I'd suggest to create a new issue about the iterator, so we can keep 
this one for the fused SQL queries idea I submitted initially.

Thanks,
		Stefan
msg3956 Author: [hidden] (schlatterbeck) Date: 2010-01-04 10:33
On Sun, Jan 03, 2010 at 05:10:58PM +0000, Stefan Seefeld wrote:
> 
> On 01/03/2010 10:13 AM, Ralf Schlatterbeck wrote:
> 
> > So I guess my example can really profit from using an iterator --
> > especially since the whole database is in RAM because I configured the
> > PostgreSQL cache large enough. In these cases the database thread and
> > the roundup thread consuming the query data can run in parallel.
> 
> I'd suggest to create a new issue about the iterator, so we can keep 
> this one for the fused SQL queries idea I submitted initially.

Why not make the initial implementation of `getnodes` an iterator? Your
initial use-case in msg3565 is nicely implemented using an iterator. And
if we really have a case where we want the nodes to be materialized we
can always write
nodes = [db.someclass.getnodes (...)]

or am I missing something?

Ralf
-- 
Dr. Ralf Schlatterbeck                  Tel:   +43/2243/26465-16
Open Source Consulting                  Fax:   +43/2243/26465-23
Reichergasse 131                        www:   http://www.runtux.com
A-3411 Weidling                         email: office@runtux.com
osAlliance member                       email: rsc@osalliance.com
msg3957 Author: [hidden] (stefan) Date: 2010-01-04 14:05
On 01/04/2010 05:33 AM, Ralf Schlatterbeck wrote:
>
> Ralf Schlatterbeck<rsc@runtux.com>  added the comment:
>
> On Sun, Jan 03, 2010 at 05:10:58PM +0000, Stefan Seefeld wrote:
>>
>> On 01/03/2010 10:13 AM, Ralf Schlatterbeck wrote:
>>
>>> So I guess my example can really profit from using an iterator --
>>> especially since the whole database is in RAM because I configured the
>>> PostgreSQL cache large enough. In these cases the database thread and
>>> the roundup thread consuming the query data can run in parallel.
>>
>> I'd suggest to create a new issue about the iterator, so we can keep
>> this one for the fused SQL queries idea I submitted initially.
>
> Why not make the initial implementation of `getnodes` an iterator? Your
> initial use-case in msg3565 is nicely implemented using an iterator. And
> if we really have a case where we want the nodes to be materialized we
> can always write
> nodes = [db.someclass.getnodes (...)]
>
> or am I missing something?

No, that sounds fine. All I'm saying is that this issue is about 
reducing the number of SQL queries. Your suggestion is certainly good, 
but tangential to the problems I'm describing here.

Thanks,
		Stefan
msg5622 Author: [hidden] (rouilj) Date: 2016-06-25 20:52
Open questions:

was this implemented using an iterator for getnodes as agreed in the
final message?

does the code as implemented in the patch work for anydbm and all rdbm
back ends?
msg7132 Author: [hidden] (rouilj) Date: 2021-03-22 20:37
Ping was anything done with these patches? If not is anybody able to 
update them to the current 2.0 code base and python3ize them with
tests?
msg7134 Author: [hidden] (schlatterbeck) Date: 2021-03-23 10:34
On Mon, Mar 22, 2021 at 08:37:17PM +0000, John Rouillard wrote:
> 
> Ping was anything done with these patches? If not is anybody able to 
> update them to the current 2.0 code base and python3ize them with
> tests?

This is implemented with filter_iter a long time ago.

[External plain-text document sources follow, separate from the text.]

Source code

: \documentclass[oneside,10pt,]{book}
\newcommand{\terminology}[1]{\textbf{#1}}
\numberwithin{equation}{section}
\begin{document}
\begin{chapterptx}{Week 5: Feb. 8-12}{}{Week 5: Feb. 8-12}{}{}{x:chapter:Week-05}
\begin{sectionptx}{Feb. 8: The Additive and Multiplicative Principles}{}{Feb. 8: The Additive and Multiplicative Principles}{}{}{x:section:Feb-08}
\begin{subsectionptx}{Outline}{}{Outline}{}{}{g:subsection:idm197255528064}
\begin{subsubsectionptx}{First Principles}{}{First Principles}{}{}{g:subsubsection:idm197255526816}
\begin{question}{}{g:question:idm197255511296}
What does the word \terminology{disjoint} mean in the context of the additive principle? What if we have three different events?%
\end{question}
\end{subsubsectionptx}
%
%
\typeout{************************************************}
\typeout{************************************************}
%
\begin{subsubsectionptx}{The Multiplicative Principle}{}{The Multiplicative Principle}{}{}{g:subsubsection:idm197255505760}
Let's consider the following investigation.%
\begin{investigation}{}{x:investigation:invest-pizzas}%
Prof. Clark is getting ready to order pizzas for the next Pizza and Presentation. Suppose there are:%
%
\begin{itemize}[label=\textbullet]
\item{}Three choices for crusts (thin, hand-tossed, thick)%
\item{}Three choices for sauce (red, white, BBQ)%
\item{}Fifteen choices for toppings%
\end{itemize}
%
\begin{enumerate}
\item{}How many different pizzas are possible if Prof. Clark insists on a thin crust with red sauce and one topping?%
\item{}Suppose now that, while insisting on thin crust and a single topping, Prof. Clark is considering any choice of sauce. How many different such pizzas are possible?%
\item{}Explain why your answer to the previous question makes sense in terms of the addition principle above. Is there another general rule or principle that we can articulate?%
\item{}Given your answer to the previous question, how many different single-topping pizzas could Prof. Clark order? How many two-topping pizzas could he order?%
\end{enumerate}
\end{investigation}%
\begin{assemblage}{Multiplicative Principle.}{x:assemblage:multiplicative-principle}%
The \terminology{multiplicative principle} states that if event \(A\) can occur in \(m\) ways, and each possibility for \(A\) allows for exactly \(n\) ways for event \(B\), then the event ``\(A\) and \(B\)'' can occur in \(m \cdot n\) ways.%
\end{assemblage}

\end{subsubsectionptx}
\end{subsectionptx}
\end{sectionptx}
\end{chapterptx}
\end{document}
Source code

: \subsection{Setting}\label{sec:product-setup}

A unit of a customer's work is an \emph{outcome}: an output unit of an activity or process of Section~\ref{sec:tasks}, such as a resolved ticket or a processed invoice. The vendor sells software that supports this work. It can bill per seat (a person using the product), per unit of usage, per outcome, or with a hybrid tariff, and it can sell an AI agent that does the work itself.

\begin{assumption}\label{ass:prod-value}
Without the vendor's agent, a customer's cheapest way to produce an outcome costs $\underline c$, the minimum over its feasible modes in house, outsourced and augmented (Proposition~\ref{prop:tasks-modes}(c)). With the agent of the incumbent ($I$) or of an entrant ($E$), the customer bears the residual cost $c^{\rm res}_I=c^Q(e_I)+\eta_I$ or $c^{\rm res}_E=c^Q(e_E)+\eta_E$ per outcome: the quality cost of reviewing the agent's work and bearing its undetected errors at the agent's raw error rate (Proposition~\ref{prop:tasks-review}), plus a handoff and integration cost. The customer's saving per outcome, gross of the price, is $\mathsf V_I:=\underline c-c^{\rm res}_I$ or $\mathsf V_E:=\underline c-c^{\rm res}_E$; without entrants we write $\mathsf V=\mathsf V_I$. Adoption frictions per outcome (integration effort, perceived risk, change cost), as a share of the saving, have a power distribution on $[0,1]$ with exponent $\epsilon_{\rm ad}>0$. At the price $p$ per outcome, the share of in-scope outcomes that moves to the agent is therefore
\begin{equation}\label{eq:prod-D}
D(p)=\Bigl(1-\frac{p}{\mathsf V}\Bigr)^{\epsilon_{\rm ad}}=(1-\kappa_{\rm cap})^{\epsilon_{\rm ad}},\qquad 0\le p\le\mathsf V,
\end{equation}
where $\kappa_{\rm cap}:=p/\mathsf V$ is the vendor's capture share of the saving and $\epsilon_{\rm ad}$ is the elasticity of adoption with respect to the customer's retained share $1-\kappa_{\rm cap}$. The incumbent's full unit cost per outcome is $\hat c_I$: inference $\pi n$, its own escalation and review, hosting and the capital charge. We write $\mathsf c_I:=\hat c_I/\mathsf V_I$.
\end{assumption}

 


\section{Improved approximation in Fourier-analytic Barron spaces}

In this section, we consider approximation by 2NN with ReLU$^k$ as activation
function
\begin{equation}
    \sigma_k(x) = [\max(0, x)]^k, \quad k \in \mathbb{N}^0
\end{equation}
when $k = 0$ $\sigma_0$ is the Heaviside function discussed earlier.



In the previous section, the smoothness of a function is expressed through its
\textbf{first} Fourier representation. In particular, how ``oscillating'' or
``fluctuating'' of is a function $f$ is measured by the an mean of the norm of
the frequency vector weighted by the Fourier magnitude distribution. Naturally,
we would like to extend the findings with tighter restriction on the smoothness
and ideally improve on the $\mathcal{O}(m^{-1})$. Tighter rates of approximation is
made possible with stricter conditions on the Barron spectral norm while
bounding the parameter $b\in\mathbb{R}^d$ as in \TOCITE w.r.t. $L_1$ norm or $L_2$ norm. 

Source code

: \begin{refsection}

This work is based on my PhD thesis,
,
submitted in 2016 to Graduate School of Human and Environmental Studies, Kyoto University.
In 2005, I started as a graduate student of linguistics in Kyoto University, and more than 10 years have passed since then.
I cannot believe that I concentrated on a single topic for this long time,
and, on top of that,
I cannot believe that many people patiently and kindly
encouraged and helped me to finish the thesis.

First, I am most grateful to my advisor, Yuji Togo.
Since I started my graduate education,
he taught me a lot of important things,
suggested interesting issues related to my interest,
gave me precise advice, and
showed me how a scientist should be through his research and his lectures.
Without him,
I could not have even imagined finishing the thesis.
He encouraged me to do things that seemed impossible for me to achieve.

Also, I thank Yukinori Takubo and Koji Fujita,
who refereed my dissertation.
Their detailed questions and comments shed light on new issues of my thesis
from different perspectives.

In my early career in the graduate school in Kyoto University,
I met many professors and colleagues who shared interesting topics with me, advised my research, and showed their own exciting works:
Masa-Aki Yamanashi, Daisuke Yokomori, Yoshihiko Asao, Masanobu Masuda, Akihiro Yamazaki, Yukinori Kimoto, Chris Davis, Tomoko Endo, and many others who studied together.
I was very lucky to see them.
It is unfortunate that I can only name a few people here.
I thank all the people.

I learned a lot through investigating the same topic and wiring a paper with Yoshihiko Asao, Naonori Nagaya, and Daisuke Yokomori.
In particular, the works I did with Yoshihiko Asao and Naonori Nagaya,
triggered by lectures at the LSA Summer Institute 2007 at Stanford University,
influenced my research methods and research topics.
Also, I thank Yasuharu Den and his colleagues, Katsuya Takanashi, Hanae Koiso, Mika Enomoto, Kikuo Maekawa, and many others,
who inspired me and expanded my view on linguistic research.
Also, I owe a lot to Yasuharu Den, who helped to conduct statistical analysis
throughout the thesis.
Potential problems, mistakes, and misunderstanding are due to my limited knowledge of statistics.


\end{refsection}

But it isn't used in the html framework. The idea of filter_iter is to
do the same as filter but as an iterator. So in each iteration it will
return a single ID (instead a full list of IDs). But: In addition it
internally fetches all attributes of a node, not just the ID and
populates the node-cache. In this way we will have a single query that
does the same as the proposed getnodes() in the issue: Fetch the whole
row. But we're doing it in an iterator which can conserve a lot of
memory when the query is large (especially since we're not doing a
fetchall of the resulting query data).

So instead of

for id in db.someclass.filter(...):
    n = db.someclass.getnode(id)
    # do domething with node n

(which will perform an additional sql query for each getnode)

using 
for id in db.someclass.filter_iter(...):
    n = db.someclass.getnode(id)
    # do domething with node n

will perform only a single query at the start. The getnode call will hit
the cache. In addition it will not slurp in the whole query into the
memory like the proposed getnodes would (I had proposed to make getnodes
an iterator in msg3956 in that issue).

Note that the original analysis that this will perform 2*n+1 sql queries
is wrong, because the first access to a node will put the node in the
cache (which still leaves n + 1 sql queries :-)

So the only thing that remains to be done is to implement this in
LinkHTMLProperty.menu and probably in more methods of the HTML wrapper
classes. Note that most use-cases of filter fit a pattern where filter
can be replaced with filter_iter.

The only exception is sorting by Multilinks: This cannot be done in SQL
alone and is therefore not implemented in filter_iter. This is something
that should be deprecated anyway.

And: If the code in the loop uses Multilinks, these *are* fetched in
additional SQL queries (Multilinks are fetched lazily).

Ralf
-- 
Dr. Ralf Schlatterbeck                  Tel:   +43/2243/26465-16
Open Source Consulting                  www:   www.runtux.com
Reichergasse 131, A-3411 Weidling       email: office@runtux.com
msg7135 Author: [hidden] (schlatterbeck) Date: 2021-03-23 10:54
On Tue, Mar 23, 2021 at 10:34:14AM +0000, Ralf Schlatterbeck wrote:
> And: If the code in the loop uses Multilinks, these *are* fetched in
> additional SQL queries (Multilinks are fetched lazily).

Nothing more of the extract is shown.